Increases too much at once

staff

Editorial Board

The Issue:The cost of attending SDSU will increase by a substantial amount for the 2008-09 school year.

Our View:With the economy in a recession and the costs of everything going up, it would have been nice of the university and the Board of Regents to make these increasing costs to students more gradual.

At the end of March, the South Dakota Board of Regents set the tuition and fees cost for the upcoming school year. Their increases–a 5.9 percent increase in tuition and fees along with an extra 2 percent increase in fees for science and laboratory upgrades-increasing the cost of attending SDSU.

For an undergraduate S.D. resident taking 16 credits a semester, this raises the cost from $2,864 (the average tuition and fees cost per semester for the 2007-08 school year) to about $3,090. The increase in tuition and fees from the 2006-07 year to this year was 6.2 percent – still the highest tuition and fees increase when compared to surrounding states, including Minnesota, Nebraska, North Dakota and Wyoming.

The impending 7.9 percent increase is not the end of the rising costs. There will also be a 4.3 to 4.4 percent increase in residence hall costs. In addition, there is a planned 2.8 percent increase in meal plan prices. The average residence hall dweller will pay at least $600 to $700 more this coming year because of all the fee increases.

The BOR says these increases will cover inflation, the cost of operating the institutions and to support rising minimum wage and utility costs, as well as salary policies that attempt to make SDSU faculty salaries more competitive.

SDSU does have a problem with being competitive in drawing in new faculty members and rewarding teachers who do their job well. We need to compete in a national market in recruiting new, intelligent people to SDSU. For example, according to statistics from March 2007, salaries of faculty and exempt staff in South Dakota (a full professor at SDSU earned an average of $70,372 this year) trailed those in surrounding states at a rate of 5.59 percent and nationally at the rate of 25.3 percent.

While each charge individually does not seem bad, the total increase seems like too much all at one time.
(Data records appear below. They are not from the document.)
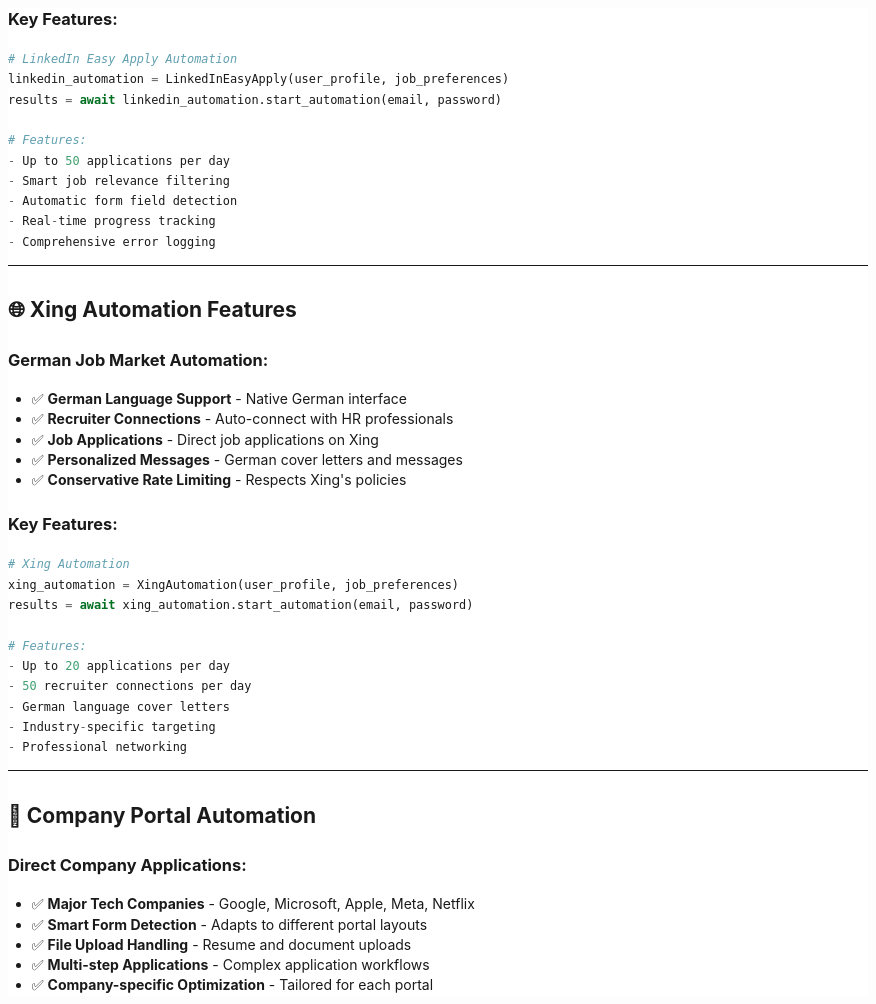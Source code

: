 ### **Key Features:**
```python
# LinkedIn Easy Apply Automation
linkedin_automation = LinkedInEasyApply(user_profile, job_preferences)
results = await linkedin_automation.start_automation(email, password)

# Features:
- Up to 50 applications per day
- Smart job relevance filtering  
- Automatic form field detection
- Real-time progress tracking
- Comprehensive error logging
```

---

## 🌐 **Xing Automation Features**

### **German Job Market Automation:**
- ✅ **German Language Support** - Native German interface
- ✅ **Recruiter Connections** - Auto-connect with HR professionals
- ✅ **Job Applications** - Direct job applications on Xing
- ✅ **Personalized Messages** - German cover letters and messages
- ✅ **Conservative Rate Limiting** - Respects Xing's policies

### **Key Features:**
```python
# Xing Automation
xing_automation = XingAutomation(user_profile, job_preferences)
results = await xing_automation.start_automation(email, password)

# Features:
- Up to 20 applications per day
- 50 recruiter connections per day
- German language cover letters
- Industry-specific targeting
- Professional networking
```

---

## 🏢 **Company Portal Automation**

### **Direct Company Applications:**
- ✅ **Major Tech Companies** - Google, Microsoft, Apple, Meta, Netflix
- ✅ **Smart Form Detection** - Adapts to different portal layouts
- ✅ **File Upload Handling** - Resume and document uploads
- ✅ **Multi-step Applications** - Complex application workflows
- ✅ **Company-specific Optimization** - Tailored for each portal

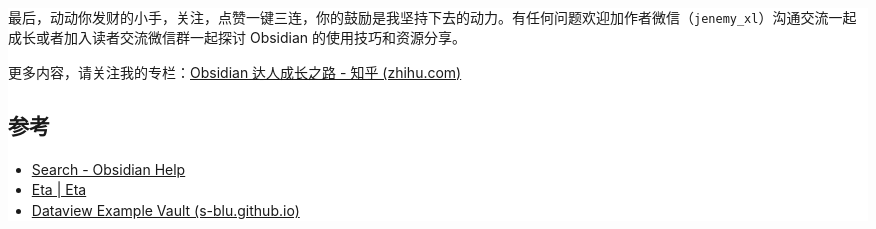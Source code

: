 最后，动动你发财的小手，关注，点赞一键三连，你的鼓励是我坚持下去的动力。有任何问题欢迎加作者微信（`jenemy_xl`）沟通交流一起成长或者加入读者交流微信群一起探讨 Obsidian 的使用技巧和资源分享。

更多内容，请关注我的专栏：[Obsidian 达人成长之路 - 知乎 (zhihu.com)](https://www.zhihu.com/column/c_1776563728286670848)

## 参考

- [Search - Obsidian Help](https://help.obsidian.md/Plugins/Search)
- [Eta | Eta](https://eta.js.org/)
- [Dataview Example Vault (s-blu.github.io)](https://s-blu.github.io/obsidian_dataview_example_vault/)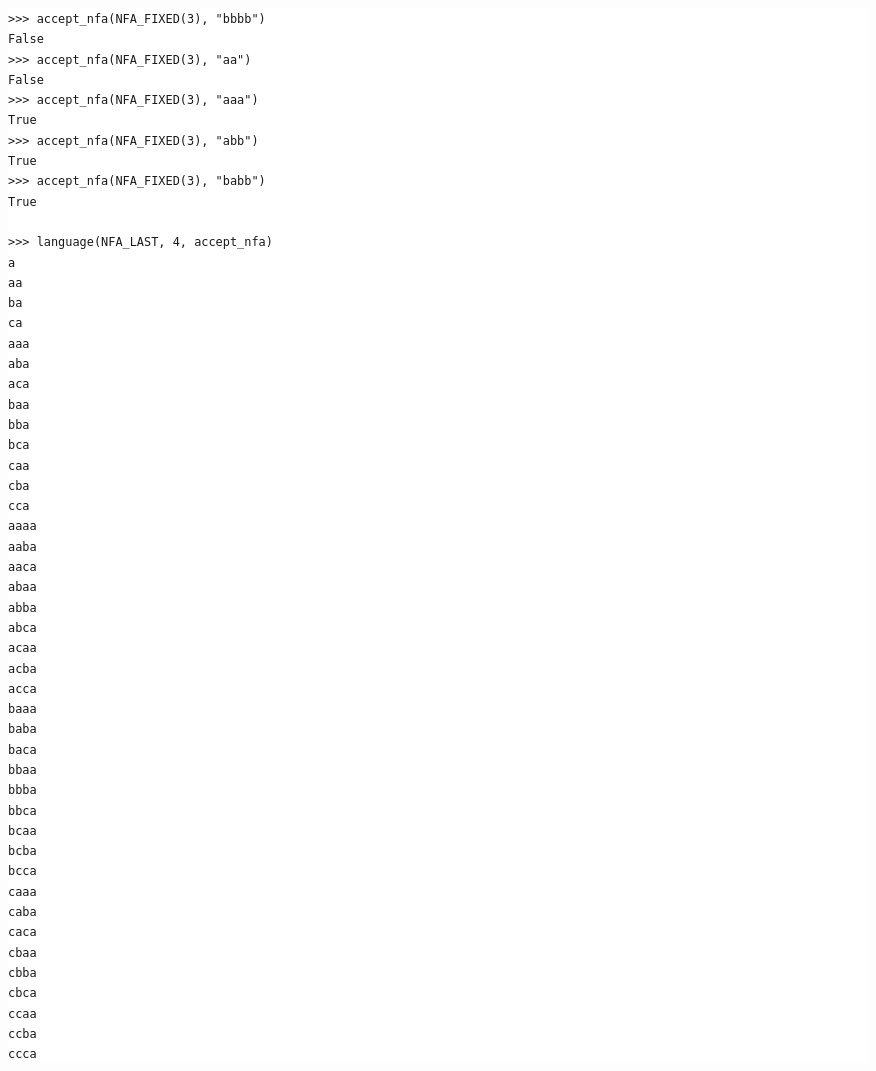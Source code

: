     >>> accept_nfa(NFA_FIXED(3), "bbbb")
    False
    >>> accept_nfa(NFA_FIXED(3), "aa")
    False
    >>> accept_nfa(NFA_FIXED(3), "aaa")
    True
    >>> accept_nfa(NFA_FIXED(3), "abb")
    True
    >>> accept_nfa(NFA_FIXED(3), "babb")
    True
    
    >>> language(NFA_LAST, 4, accept_nfa)
    a
    aa
    ba
    ca
    aaa
    aba
    aca
    baa
    bba
    bca
    caa
    cba
    cca
    aaaa
    aaba
    aaca
    abaa
    abba
    abca
    acaa
    acba
    acca
    baaa
    baba
    baca
    bbaa
    bbba
    bbca
    bcaa
    bcba
    bcca
    caaa
    caba
    caca
    cbaa
    cbba
    cbca
    ccaa
    ccba
    ccca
Students-especially incoming freshmen students who were given cost estimates from the 2007-08 academic year and will bear about 12.3 percent of this total aggregate increase in cost-will feel blind sided.

Where exactly is this extra money going? Only 2.6 percent of the increase in cost is due to inflation. Prices continue to increase every year, but the explanations given for some of these other increases seem vague and overbroad.

Unfortunately, there isn’t much students can do about this. However, students will be much more receptive to increases if they are informed, in detail, exactly what they are paying for. For example, a 2 percent increase is planned in order to help renovate the science labs and other facilities at state schools. Most people at the state’s universities agree that these improvements are necessary and, since they know where this money is going, they are more willing to pay the difference.

Decision makers should remember that these large financial increases are even harder to bear during a recession and more consideration should go into decisions that involve large increases.